As I reflect on these passages, I am reminded of an event in my life that occurred last spring. I was driving to work one morning and was stopped at a stop light. All of a sudden, there was a woman knocking on the passenger window. I rolled the window down a crack, and she put her arm through the window to shake my hand and thanked me for giving her dignity by opening my window. She told me that she was a victim of domestic violence and needed a ride the ten blocks to Creighton’s teaching hospital. Since I am on the board of the local domestic violence coordinating council, and since that very day was the annual awards ceremony for that organization, I let the woman in my car. On the way to the hospital, she told me about the abusive man from whom she was escaping, and she said that she wanted to leave town but did not have the $19 needed to purchase a bus ticket. I gave her the money, and as soon as I did, she asked me to stop the car. She said that she did not need to go to the hospital. She departed my car and thanked me. When I arrived on campus, I mentioned my experience to several people, and a few of them said that they knew her and had had similar experience with her. They laughed at me and told me that I had been “taken” by the woman. I have to admit that I did feel “taken” by her, for she had been dishonest with me and had misrepresented people who might really need help. On the other hand, I also recognized that she might have reasons for the way she was obtaining money, and she might have needs for that money that I did not understand.

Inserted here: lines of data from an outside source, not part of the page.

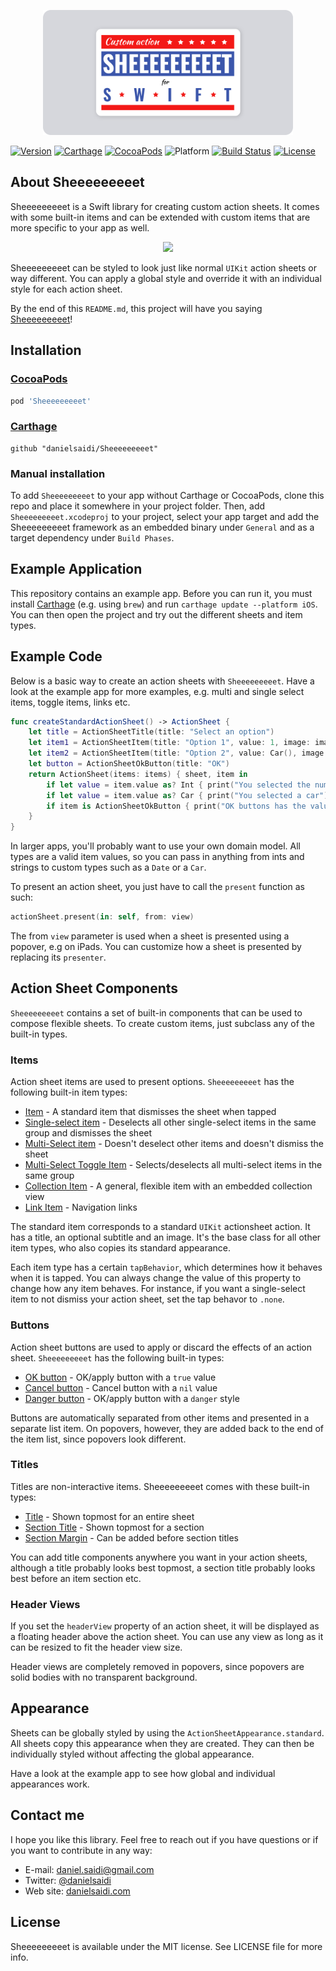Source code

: <p align="center">
    <img src ="Resources/Logo.png" width=400 />
</p>

[![Version](https://badge.fury.io/gh/danielsaidi%2FCarthage.svg?style=flat)](http://badge.fury.io/gh/danielsaidi%2FCarthage)
[![Carthage](https://img.shields.io/badge/carthage-supported-green.svg?style=flat)](github)
[![CocoaPods](https://img.shields.io/cocoapods/v/Carthage.svg?style=flat)](pod)
![Platform](https://img.shields.io/cocoapods/p/Carthage.svg?style=flat)
[![Build Status](https://api.travis-ci.org/danielsaidi/Sheeeeeeeeet.svg)](https://travis-ci.org/danielsaidi/Sheeeeeeeeet)
[![License](https://badges.frapsoft.com/os/mit/mit.svg?style=flat&v=102)](https://github.com/ellerbrock/open-source-badge/)



## About Sheeeeeeeeet

Sheeeeeeeeet is a Swift library for creating custom action sheets. It comes with
some built-in items and can be extended with custom items that are more specific
to your app as well.

<p align="center">
    <img src ="Resources/Demo.gif" />
</p>

Sheeeeeeeeet can be styled to look just like normal `UIKit` action sheets or way
different. You can apply a global style and override it with an individual style
for each action sheet.

By the end of this `README.md`, this project will have you saying [Sheeeeeeeeet][SheeeeeeeeetRef]!


## Installation

### [CocoaPods](CocoaPods)

```ruby
pod 'Sheeeeeeeeet'
```

### [Carthage](Carthage)

```
github "danielsaidi/Sheeeeeeeeet"
```

### Manual installation

To add `Sheeeeeeeeet` to your app without Carthage or CocoaPods, clone this repo
and place it somewhere in your project folder. Then, add `Sheeeeeeeeet.xcodeproj`
to your project, select your app target and add the Sheeeeeeeeet framework as an
embedded binary under `General` and as a target dependency under `Build Phases`.


## Example Application

This repository contains an example app. Before you can run it, you must install 
[Carthage](Carthage) (e.g. using `brew`) and run `carthage update --platform iOS`.
You can then open the project and try out the different sheets and item types.


## Example Code

Below is a basic way to create an action sheets with `Sheeeeeeeeet`. Have a look
at the example app for more examples, e.g. multi and single select items, toggle
items, links etc.


```swift
func createStandardActionSheet() -> ActionSheet {
    let title = ActionSheetTitle(title: "Select an option")
    let item1 = ActionSheetItem(title: "Option 1", value: 1, image: image1)
    let item2 = ActionSheetItem(title: "Option 2", value: Car(), image: image2)
    let button = ActionSheetOkButton(title: "OK")
    return ActionSheet(items: items) { sheet, item in
        if let value = item.value as? Int { print("You selected the number 1") }
        if let value = item.value as? Car { print("You selected a car") }
        if item is ActionSheetOkButton { print("OK buttons has the value `true`") }
    }
}
```

In larger apps, you'll probably want to use your own domain model. All types are
a valid item values, so you can pass in anything from ints and strings to custom
types such as a `Date` or a `Car`.

To present an action sheet, you just have to call the `present` function as such:

```swift
actionSheet.present(in: self, from: view)
```

The from `view` parameter is used when a sheet is presented using a popover, e.g
on iPads. You can customize how a sheet is presented by replacing its `presenter`.


## Action Sheet Components

`Sheeeeeeeeet` contains a set of built-in components that can be used to compose
flexible sheets. To create custom items, just subclass any of the built-in types.

### Items

Action sheet items are used to present options. `Sheeeeeeeeet` has the following
built-in item types:

* [Item][ActionSheetItem] - A standard item that dismisses the sheet when tapped
* [Single-select item][ActionSheetSingleSelectItem] - Deselects all other single-select items in the same group and dismisses the sheet
* [Multi-Select item][ActionSheetMultiSelectItem] - Doesn't deselect other items and doesn't dismiss the sheet
* [Multi-Select Toggle Item][ActionSheetMultiSelectToggleItem] - Selects/deselects all multi-select items in the same group
* [Collection Item][ActionSheetCollectionItem] - A general, flexible item with an embedded collection view
* [Link Item][ActionSheetLinkItem] - Navigation links

The standard item corresponds to a standard `UIKit` actionsheet action. It has a
title, an optional subtitle and an image. It's the base class for all other item
types, who also copies its standard appearance.

Each item type has a certain `tapBehavior`, which determines how it behaves when
it is tapped. You can always change the value of this property to change how any
item behaves. For instance, if you want a single-select item to not dismiss your
action sheet, set the tap behavor to `.none`.

### Buttons

Action sheet buttons are used to apply or discard the effects of an action sheet.
`Sheeeeeeeeet` has the following built-in types:

* [OK button][ActionSheetOkButton] - OK/apply button with a `true` value
* [Cancel button][ActionSheetCancelButton] - Cancel button with a `nil` value
* [Danger button][ActionSheetDangerButton] - OK/apply button with a `danger` style

Buttons are automatically separated from other items and presented in a separate
list item. On popovers, however, they are added back to the end of the item list,
since popovers look different.

### Titles

Titles are non-interactive items. Sheeeeeeeeet comes with these built-in types:

* [Title][ActionSheetTitle] - Shown topmost for an entire sheet
* [Section Title][ActionSheetSectionTitle] - Shown topmost for a section
* [Section Margin][ActionSheetSectionMargin] - Can be added before section titles

You can add title components anywhere you want in your action sheets, although a
title probably looks best topmost, a section title probably looks best before an
item section etc.

### Header Views

If you set the `headerView` property of an action sheet, it will be displayed as
a floating header above the action sheet. You can use any view as long as it can
be resized to fit the header view size.

Header views are completely removed in popovers, since popovers are solid bodies
with no transparent background.


## Appearance

Sheets can be globally styled by using the `ActionSheetAppearance.standard`. All
sheets copy this appearance when they are created. They can then be individually
styled without affecting the global appearance.

Have a look at the example app to see how global and individual appearances work.


## Contact me

I hope you like this library. Feel free to reach out if you have questions or if
you want to contribute in any way:

* E-mail: [daniel.saidi@gmail.com](mailto:daniel.saidi@gmail.com)
* Twitter: [@danielsaidi](http://www.twitter.com/danielsaidi)
* Web site: [danielsaidi.com](http://www.danielsaidi.com)


## License

Sheeeeeeeeet is available under the MIT license. See LICENSE file for more info.


[Carthage]: https://github.com/Carthage
[CocoaPods]: http://cocoapods.org
[GitHub]: https://github.com/danielsaidi/Vandelay
[Pod]: http://cocoapods.org/pods/Vandelay
[SheeeeeeeeetRef]: https://www.youtube.com/watch?v=l1dnqKGuezo

[ActionSheetItem]: https://github.com/danielsaidi/Sheeeeeeeeet/blob/master/Sheeeeeeeeet/Items/ActionSheetItem.swift
[ActionSheetCollectionItem]: https://github.com/danielsaidi/Sheeeeeeeeet/blob/master/Sheeeeeeeeet/Items/ActionSheetCollectionItem.swift
[ActionSheetMultiSelectItem]: https://github.com/danielsaidi/Sheeeeeeeeet/blob/master/Sheeeeeeeeet/Items/ActionSheetMultiSelectItem.swift
[ActionSheetMultiSelectToggleItem]: https://github.com/danielsaidi/Sheeeeeeeeet/blob/master/Sheeeeeeeeet/Items/ActionSheetMultiSelectToggleItem.swift
[ActionSheetSelectItem]: https://github.com/danielsaidi/Sheeeeeeeeet/blob/master/Sheeeeeeeeet/Items/ActionSheetSelectItem.swift
[ActionSheetSingleSelectItem]: https://github.com/danielsaidi/Sheeeeeeeeet/blob/master/Sheeeeeeeeet/Items/ActionSheetSingleSelectItem.swift
[ActionSheetLinkItem]: https://github.com/danielsaidi/Sheeeeeeeeet/blob/master/Sheeeeeeeeet/Items/ActionSheetLinkItem.swift


[ActionSheetOkButton]: https://github.com/danielsaidi/Sheeeeeeeeet/blob/master/Sheeeeeeeeet/Items/Buttons/ActionSheetOkButton.swift
[ActionSheetCancelButton]: https://github.com/danielsaidi/Sheeeeeeeeet/blob/master/Sheeeeeeeeet/Items/Buttons/ActionSheetCancelButton.swift
[ActionSheetDangerButton]: https://github.com/danielsaidi/Sheeeeeeeeet/blob/master/Sheeeeeeeeet/Items/Buttons/ActionSheetDangerButton.swift


[ActionSheetTitle]: https://github.com/danielsaidi/Sheeeeeeeeet/blob/master/Sheeeeeeeeet/Items/Titles/ActionSheetTitle.swift
[ActionSheetSectionTitle]: https://github.com/danielsaidi/Sheeeeeeeeet/blob/master/Sheeeeeeeeet/Items/Titles/ActionSheetSectionTitle.swift
[ActionSheetSectionMargin]: https://github.com/danielsaidi/Sheeeeeeeeet/blob/master/Sheeeeeeeeet/Items/Titles/ActionSheetSectionMargin.swift
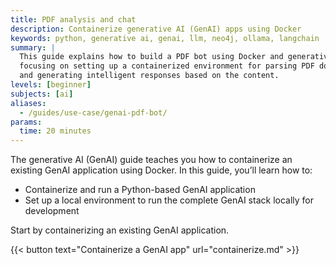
 ```yaml
---
title: PDF analysis and chat
description: Containerize generative AI (GenAI) apps using Docker
keywords: python, generative ai, genai, llm, neo4j, ollama, langchain
summary: |
  This guide explains how to build a PDF bot using Docker and generative AI,
  focusing on setting up a containerized environment for parsing PDF documents
  and generating intelligent responses based on the content.
levels: [beginner]
subjects: [ai]
aliases:
  - /guides/use-case/genai-pdf-bot/
params:
  time: 20 minutes
---
```


The generative AI (GenAI) guide teaches you how to containerize an existing GenAI application using Docker. In this guide, you’ll learn how to:

- Containerize and run a Python-based GenAI application
- Set up a local environment to run the complete GenAI stack locally for development

Start by containerizing an existing GenAI application.

{{< button text="Containerize a GenAI app" url="containerize.md" >}}
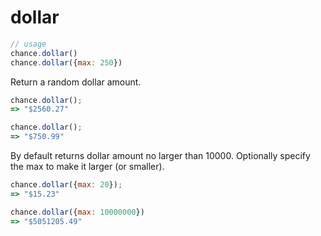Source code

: # dollar

```js
// usage
chance.dollar()
chance.dollar({max: 250})
```

<p class="pullquote" data-pullquote="Dolla, dolla, bill ya'll" markdown="1"></p>

Return a random dollar amount.

```js
chance.dollar();
=> "$2560.27"

chance.dollar();
=> "$750.99"
```

By default returns dollar amount no larger than 10000. Optionally specify
the max to make it larger (or smaller).

```js
chance.dollar({max: 20});
=> "$15.23"

chance.dollar({max: 10000000})
=> "$5051205.49"
```
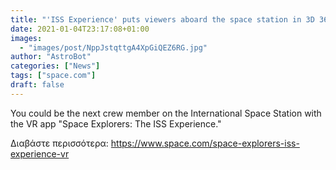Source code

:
 ```yaml
---
title: "'ISS Experience' puts viewers aboard the space station in 3D 360-degree VR"
date: 2021-01-04T23:17:08+01:00
images:
  - "images/post/NppJstqttgA4XpGiQEZ6RG.jpg"
author: "AstroBot"
categories: ["News"]
tags: ["space.com"]
draft: false
---
```


You could be the next crew member on the International Space Station with the VR app "Space Explorers: The ISS Experience." 

Διαβάστε περισσότερα: https://www.space.com/space-explorers-iss-experience-vr
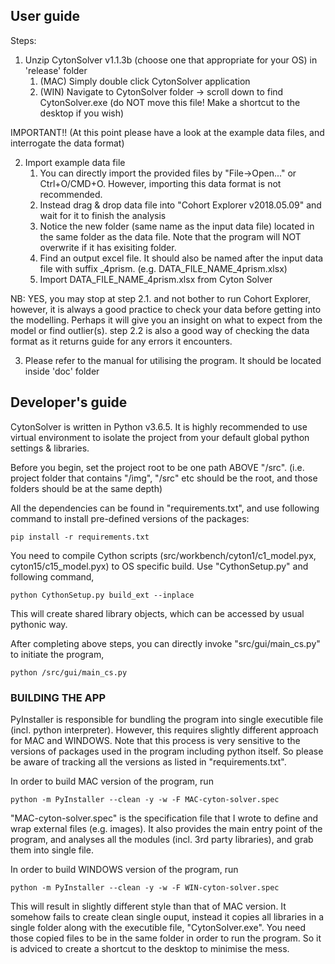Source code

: ## User guide
Steps:

1. Unzip CytonSolver v1.1.3b (choose one that appropriate for your OS) in 'release' folder
   1. (MAC) Simply double click CytonSolver application
   2. (WIN) Navigate to CytonSolver folder -> scroll down to find CytonSolver.exe (do NOT move this file! Make a shortcut to the desktop if you wish)

IMPORTANT!! (At this point please have a look at the example data files, and interrogate the data format)

2. Import example data file 
   1. You can directly import the provided files by "File->Open..." or Ctrl+O/CMD+O. However, importing this data format is not recommended.
   2. Instead drag & drop data file into "Cohort Explorer v2018.05.09" and wait for it to finish the analysis
   3. Notice the new folder (same name as the input data file) located in the same folder as the data file. 
     Note that the program will NOT overwrite if it has exisiting folder.
   4. Find an output excel file. It should also be named after the input data file with suffix _4prism. (e.g. DATA_FILE_NAME_4prism.xlsx)
   5. Import DATA_FILE_NAME_4prism.xlsx from Cyton Solver

NB: YES, you may stop at step 2.1. and not bother to run Cohort Explorer, however, it is always a good practice to check your data
before getting into the modelling. Perhaps it will give you an insight on what to expect from the model or find outlier(s). step 2.2 is
also a good way of checking the data format as it returns guide for any errors it encounters.

3. Please refer to the manual for utilising the program. It should be located inside 'doc' folder

## Developer's guide
CytonSolver is written in Python v3.6.5. It is highly recommended to use virtual environment to isolate the project from your default global python settings & libraries.

Before you begin, set the project root to be one path ABOVE "/src".
(i.e. project folder that contains "/img", "/src" etc should be the root, and those folders should be at the same depth)

All the dependencies can be found in "requirements.txt", and use following command to install pre-defined versions of the packages:
```shell
pip install -r requirements.txt
```

You need to compile Cython scripts (src/workbench/cyton1/c1_model.pyx, cyton15/c15_model.pyx) to OS specific build. 
Use "CythonSetup.py" and following command,
```shell
python CythonSetup.py build_ext --inplace
```
This will create shared library objects, which can be accessed by usual pythonic way.

After completing above steps, you can directly invoke "src/gui/main_cs.py" to initiate the program,
```shell
python /src/gui/main_cs.py
```

### BUILDING THE APP
PyInstaller is responsible for bundling the program into single executible file (incl. python interpreter).
However, this requires slightly different approach for MAC and WINDOWS. Note that this process is very sensitive to the versions of packages
used in the program including python itself. So please be aware of tracking all the versions as listed in "requirements.txt".

In order to build MAC version of the program, run 
```shell
python -m PyInstaller --clean -y -w -F MAC-cyton-solver.spec
```

"MAC-cyton-solver.spec" is the specification file that I wrote to define and wrap external files (e.g. images).
It also provides the main entry point of the program, and analyses all the modules (incl. 3rd party libraries),
and grab them into single file.

In order to build WINDOWS version of the program, run
```shell
python -m PyInstaller --clean -y -w -F WIN-cyton-solver.spec
```
This will result in slightly different style than that of MAC version. It somehow fails to create clean single ouput, instead
it copies all libraries in a single folder along with the executible file, "CytonSolver.exe". You need those copied files to be in the same folder
in order to run the program. So it is adviced to create a shortcut to the desktop to minimise the mess.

Has this woman followed the “tested words” of the Lord? Should she be punished? Should she be forgiven? Is it possible that what on the surface appears to be misbehavior is actually an attempt at survival? As I read today’s scripture, I firmly believe that in the way of the Lord’s commands, but I also recognize that what I see in others is only the behavior and not necessarily the intention. Perhaps we can use today’s Responsorial Psalm’s refrain as a pray for ourselves and for those who do not seem to follow the words of the Lord. “Your word, O Lord, is a lamp for my feet. Help me to follow your word, to be a model for others, and to endeavor to understand those for whom your word is not a lamp for their feet. Amen.”